Once you arrive, it’s time to play detective. When the clam withdraws its neck into the sand, it leaves a telltale imprint, or “dimple.” That’s your clue, but be careful not to dig directly below the dimple. Instead, quickly shovel a scoop or two beside it and then reach into the sand for the clam to avoid breaking its fragile shell. Should you break it, you must take the clam anyway and count it as part of your limit.

Here’s something to remember when you’re digging: 60 razor clams is a lot of cleaning. Multiply that times the number of diggers in your party, and you can see why clams often are wasted. Take only what you can use and come back for more another time. Although Fish and Game studies indicate that razor clam stocks are relatively stable, the impact of recreational digging is rising as tourism and the local population increase.

The search for butter, steamer and littleneck clams is approached differently than razors and the best tool is a rake, not a shovel. These clams, mostly found on pebbly beaches such as those on the south side of Kachemak Bay and the east side of the Spit, can be raked out of the gravel.

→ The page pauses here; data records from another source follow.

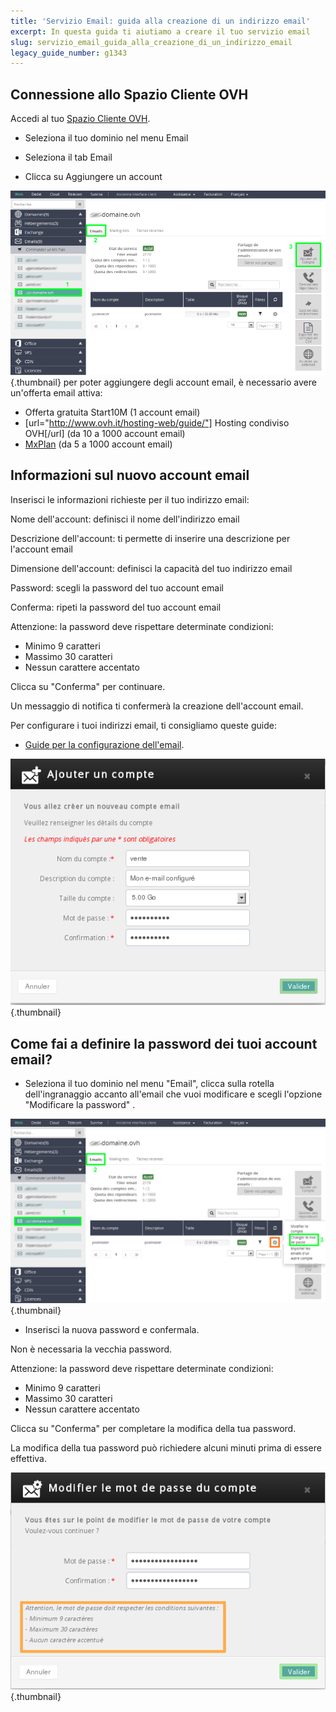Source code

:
```yaml
---
title: 'Servizio Email: guida alla creazione di un indirizzo email'
excerpt: In questa guida ti aiutiamo a creare il tuo servizio email
slug: servizio_email_guida_alla_creazione_di_un_indirizzo_email
legacy_guide_number: g1343
---
```



## Connessione allo Spazio Cliente OVH
Accedi al tuo [Spazio Cliente OVH](https://www.ovh.com/manager/web/).


- Seleziona il tuo dominio nel menu Email

- Seleziona il tab Email

- Clicca su Aggiungere un account



![](images/img_3636.jpg){.thumbnail}
per poter aggiungere degli account email, è necessario avere un'offerta email attiva: 


- Offerta gratuita Start10M (1 account email)
- [url="http://www.ovh.it/hosting-web/guide/"]
Hosting condiviso OVH[/url] (da 10 a 1000 account email)
- [MxPlan](https://www.ovh.it/prodotti/mxplan.xml) (da 5 a 1000 account email)




## Informazioni sul nuovo account email
Inserisci le informazioni richieste per il tuo indirizzo email:

Nome dell'account: definisci il nome dell'indirizzo email

Descrizione dell'account: ti permette di inserire una descrizione per l'account email

Dimensione dell'account: definisci la capacità del tuo indirizzo email

Password: scegli la password del tuo account email

Conferma: ripeti la password del tuo account email


Attenzione: la password deve rispettare determinate condizioni: 


- Minimo 9 caratteri
- Massimo 30 caratteri
- Nessun carattere accentato



Clicca su "Conferma" per continuare.

Un messaggio di notifica ti confermerà la creazione dell'account email.

Per configurare i tuoi indirizzi email, ti consigliamo queste guide:


- [Guide per la configurazione dell'email](https://www.ovh.it/hosting-web/guide/).



![](images/img_2385.jpg){.thumbnail}


## Come fai a definire la password dei tuoi account email?

- Seleziona il tuo dominio nel menu "Email", clicca sulla rotella dell'ingranaggio accanto all'email che vuoi modificare e scegli l'opzione "Modificare la password" .



![](images/img_3637.jpg){.thumbnail}

- Inserisci la nuova password e confermala.

Non è necessaria la vecchia password.


Attenzione: la password deve rispettare determinate condizioni: 


- Minimo 9 caratteri
- Massimo 30 caratteri
- Nessun carattere accentato


Clicca su "Conferma" per completare la modifica della tua password.

La modifica della tua password può richiedere alcuni minuti prima di essere effettiva.

![](images/img_2387.jpg){.thumbnail}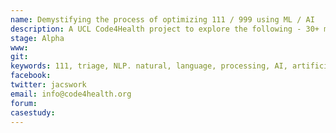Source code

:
 ```yaml
---
name: Demystifying the process of optimizing 111 / 999 using ML / AI
description: A UCL Code4Health project to explore the following - 30+ million 111/ 999 calls per annum are managed by call handling centres across Britain. It is possible to decrease the load on callers by using automatic call handing systems.  In this project speech to text (STT) technologies will create content from synthetic and actual 111 / 999 data. A system will be developed using previous UCL projects that will enable a clinician to understand what type of dialogue needs to be optimized.  The need, or not, of commercial solutions will become apparent. The system will enable a non clinical user to do preliminary NLP (using a script created on a previous UCL project).  The user will be able to log the intents that are relevant for use in commercial systems.  The user will be able to provide these a functional specification for telephony providers.  
stage: Alpha
www:  
git: 
keywords: 111, triage, NLP. natural, language, processing, AI, artificial, intelligence, A.I
facebook: 
twitter: jacswork
email: info@code4health.org
forum: 
casestudy: 
--- 
```

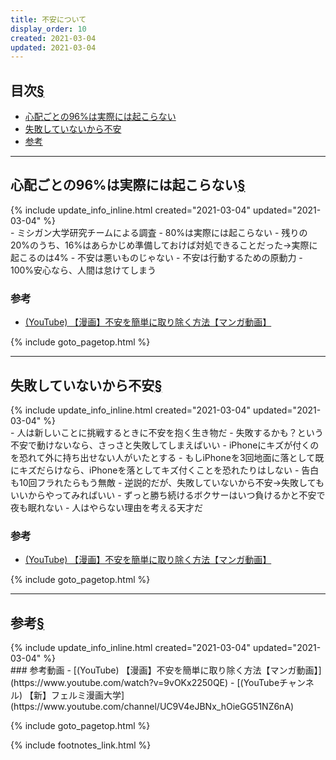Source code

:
 ```yaml
---
title: 不安について
display_order: 10
created: 2021-03-04
updated: 2021-03-04
---
```


## <a name="index">目次</a><a href="#目次">§</a>

<ul id="index_ul">
<li><a href="#does-not-occur">心配ごとの96%は実際には起こらない</a></li>
<li><a href="#you-are-worried-because-you-have-not-failed-yet">失敗していないから不安</a></li>
<li><a href="#reference">参考</a></li>
</ul>

* * *
## <a name="does-not-occur">心配ごとの96%は実際には起こらない</a><a href="#does-not-occur">§</a>
<div class="chapter-updated">{% include update_info_inline.html created="2021-03-04" updated="2021-03-04" %}</div>
- ミシガン大学研究チームによる調査
  - 80%は実際には起こらない
  - 残りの20%のうち、16%はあらかじめ準備しておけば対処できることだった→実際に起こるのは4%
- 不安は悪いものじゃない
  - 不安は行動するための原動力
  - 100%安心なら、人間は怠けてしまう

### 参考
- [(YouTube) 【漫画】不安を簡単に取り除く方法【マンガ動画】](https://www.youtube.com/watch?v=9vOKx2250QE)

{% include goto_pagetop.html %}

* * *
## <a name="you-are-worried-because-you-have-not-failed-yet">失敗していないから不安</a><a href="#you-are-worried-because-you-have-not-failed-yet">§</a>
<div class="chapter-updated">{% include update_info_inline.html created="2021-03-04" updated="2021-03-04" %}</div>
- 人は新しいことに挑戦するときに不安を抱く生き物だ
- 失敗するかも？という不安で動けないなら、さっさと失敗してしまえばいい
- iPhoneにキズが付くのを恐れて外に持ち出せない人がいたとする
  - もしiPhoneを3回地面に落として既にキズだらけなら、iPhoneを落としてキズ付くことを恐れたりはしない
- 告白も10回フラれたらもう無敵
- 逆説的だが、失敗していないから不安→失敗してもいいからやってみればいい
- ずっと勝ち続けるボクサーはいつ負けるかと不安で夜も眠れない
- 人はやらない理由を考える天才だ

### 参考
- [(YouTube) 【漫画】不安を簡単に取り除く方法【マンガ動画】](https://www.youtube.com/watch?v=9vOKx2250QE)

{% include goto_pagetop.html %}

* * *
## <a name="reference">参考</a><a href="#reference">§</a>
<div class="chapter-updated">{% include update_info_inline.html created="2021-03-04" updated="2021-03-04" %}</div>
### 参考動画
- [(YouTube) 【漫画】不安を簡単に取り除く方法【マンガ動画】](https://www.youtube.com/watch?v=9vOKx2250QE)
- [(YouTubeチャンネル) 【新】フェルミ漫画大学](https://www.youtube.com/channel/UC9V4eJBNx_hOieGG51NZ6nA)

{% include goto_pagetop.html %}

{% include footnotes_link.html %}
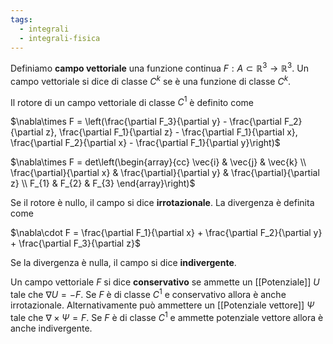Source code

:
 ```yaml
---
tags:
  - integrali
  - integrali-fisica
---
```

Definiamo **campo vettoriale** una funzione continua $F : A ⊂ \mathbb{R}^3 → \mathbb{R}^3$. Un campo vettoriale si dice di classe $C^k$ se è una funzione di classe $C^k$.

Il rotore di un campo vettoriale di classe $C^1$ è definito come

$\nabla\times F = \left(\frac{\partial F_3}{\partial y} - \frac{\partial F_2}{\partial z}, \frac{\partial F_1}{\partial z} - \frac{\partial F_1}{\partial x}, \frac{\partial F_2}{\partial x} - \frac{\partial F_1}{\partial y}\right)$

$\nabla\times F = det\left(\begin{array}{cc} \vec{i} & \vec{j} & \vec{k} \\ \frac{\partial}{\partial x} & \frac{\partial}{\partial y} & \frac{\partial}{\partial z} \\ F_{1} & F_{2} & F_{3} \end{array}\right)$

Se il rotore è nullo, il campo si dice **irrotazionale**.
La divergenza è definita come

$\nabla\cdot F = \frac{\partial F_1}{\partial x} + \frac{\partial F_2}{\partial y} + \frac{\partial F_3}{\partial z}$

Se la divergenza è nulla, il campo si dice **indivergente**.

Un campo vettoriale $F$ si dice **conservativo** se ammette un [[Potenziale]] $U$ tale che $\nabla U = -F$. Se $F$ è di classe $C^1$ e conservativo allora è anche irrotazionale. Alternativamente può ammettere un [[Potenziale vettore]] $\Psi$ tale che $\nabla\times\Psi = F$. Se $F$ è di classe $C^1$ e ammette potenziale vettore allora è anche indivergente.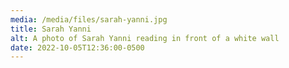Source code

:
 ```yaml
---
media: /media/files/sarah-yanni.jpg
title: Sarah Yanni
alt: A photo of Sarah Yanni reading in front of a white wall
date: 2022-10-05T12:36:00-0500
---
```

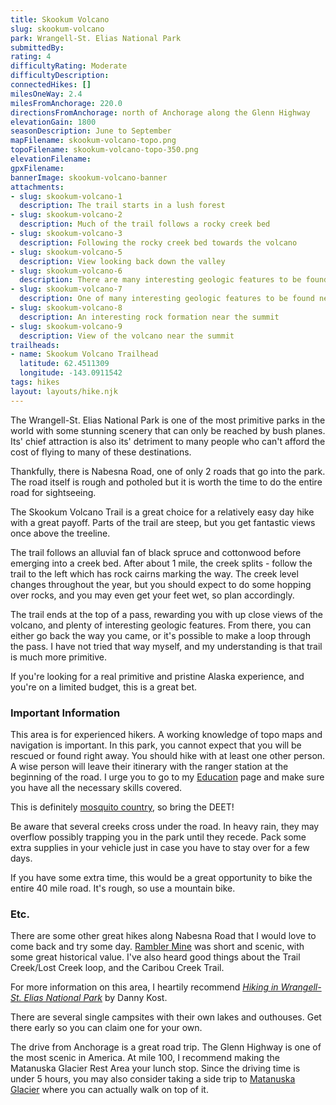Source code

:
 ```yaml
---
title: Skookum Volcano
slug: skookum-volcano
park: Wrangell-St. Elias National Park
submittedBy: 
rating: 4
difficultyRating: Moderate
difficultyDescription: 
connectedHikes: []
milesOneWay: 2.4
milesFromAnchorage: 220.0
directionsFromAnchorage: north of Anchorage along the Glenn Highway
elevationGain: 1800
seasonDescription: June to September
mapFilename: skookum-volcano-topo.png
topoFilename: skookum-volcano-topo-350.png
elevationFilename: 
gpxFilename: 
bannerImage: skookum-volcano-banner
attachments:
- slug: skookum-volcano-1
  description: The trail starts in a lush forest
- slug: skookum-volcano-2
  description: Much of the trail follows a rocky creek bed
- slug: skookum-volcano-3
  description: Following the rocky creek bed towards the volcano
- slug: skookum-volcano-5
  description: View looking back down the valley
- slug: skookum-volcano-6
  description: There are many interesting geologic features to be found near the summit
- slug: skookum-volcano-7
  description: One of many interesting geologic features to be found near the summit
- slug: skookum-volcano-8
  description: An interesting rock formation near the summit
- slug: skookum-volcano-9
  description: View of the volcano near the summit
trailheads:
- name: Skookum Volcano Trailhead
  latitude: 62.4511309
  longitude: -143.0911542
tags: hikes
layout: layouts/hike.njk
---
```

The Wrangell-St. Elias National Park is one of the most primitive parks in the world with some stunning scenery that can only be reached by bush planes. Its' chief attraction is also its' detriment to many people who can't afford the cost of flying to many of these destinations. 

Thankfully, there is Nabesna Road, one of only 2 roads that go into the park. The road itself is rough and potholed but it is worth the time to do the entire road for sightseeing. 

The Skookum Volcano Trail is a great choice for a relatively easy day hike with a great payoff. Parts of the trail are steep, but you get fantastic views once above the treeline. 

The trail follows an alluvial fan of black spruce and cottonwood before emerging into a creek bed. After about 1 mile, the creek splits - follow the trail to the left which has rock cairns marking the way. The creek level changes throughout the year, but you should expect to do some hopping over rocks, and you may even get your feet wet, so plan accordingly.

The trail ends at the top of a pass, rewarding you with up close views of the volcano, and plenty of interesting geologic features. From there, you can either go back the way you came, or it's possible to make a loop through the pass. I have not tried that way myself, and my understanding is that trail is much more primitive.

If you're looking for a real primitive and pristine Alaska experience, and you're on a limited budget, this is a great bet.

### Important Information

This area is for experienced hikers. A working knowledge of topo maps and navigation is important. In this park, you cannot expect that you will be rescued or found right away. You should hike with at least one other person. A wise person will leave their itinerary with the ranger station at the beginning of the road. I urge you to go to my [Education](../education) page and make sure you have all the necessary skills covered.

This is definitely [mosquito country](../education#insects), so bring the DEET!

Be aware that several creeks cross under the road. In heavy rain, they may overflow possibly trapping you in the park until they recede. Pack some extra supplies in your vehicle just in case you have to stay over for a few days.

If you have some extra time, this would be a great opportunity to bike the entire 40 mile road. It's rough, so use a mountain bike.

### Etc.

There are some other great hikes along Nabesna Road that I would love to come back and try some day. [Rambler Mine](./rambler-mine) was short and scenic, with some great historical value. I've also heard good things about the Trail Creek/Lost Creek loop, and the Caribou Creek Trail.

For more information on this area, I heartily recommend *[Hiking in Wrangell-St. Elias National Park](https://www.amazon.com/dp/0970475802?tag=akhikesearch-20)* by Danny Kost.

There are several single campsites with their own lakes and outhouses. Get there early so you can claim one for your own. 

The drive from Anchorage is a great road trip. The Glenn Highway is one of the most scenic in America. At mile 100, I recommend making the Matanuska Glacier Rest Area your lunch stop. Since the driving time is under 5 hours, you may also consider taking a side trip to [Matanuska Glacier](./matanuska-glacier) where you can actually walk on top of it.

Like their cousins of the sandy beaches, they are best sought during minus tides, near the waterline. Using care, rake gradually deeper into the beach until you uncover the white shells among the pebbles and small stones. There is a one-inch size limit for butter and littleneck clams. If you don’t take a clam, bury it with the siphon point upward. Unlike razor clams, hardshell clams cannot bury themselves and will die if left exposed.

Consult the 2006 sportfishing regulation summary or call the Department of Fish and Game for bag limits. In most years, the limit is 1,000 littlenecks and 600 butter clams.

A permit is not required to rake for these clams.

After you’ve finished gathering any clams, leave them in a bucket of seawater for several hours to allow them to clean themselves. A handful of cornmeal helps the cleaning process.

Watch for PSP

Those who harvest clams and mussels should be aware of paralytic shellfish poisoning, which can be caused by natural toxins in the water ingested by shellfish. PSP levels tend to rise later in the summer months when shellfish are eating more and ingesting higher levels of toxins. Samples on certain beaches are regularly tested by the state and if the PSP toxin is present, PSP alerts are issued.

They happen rarely in the Kachemak Bay area, but check with the Department of Fish and Game to see if an alert has been announced.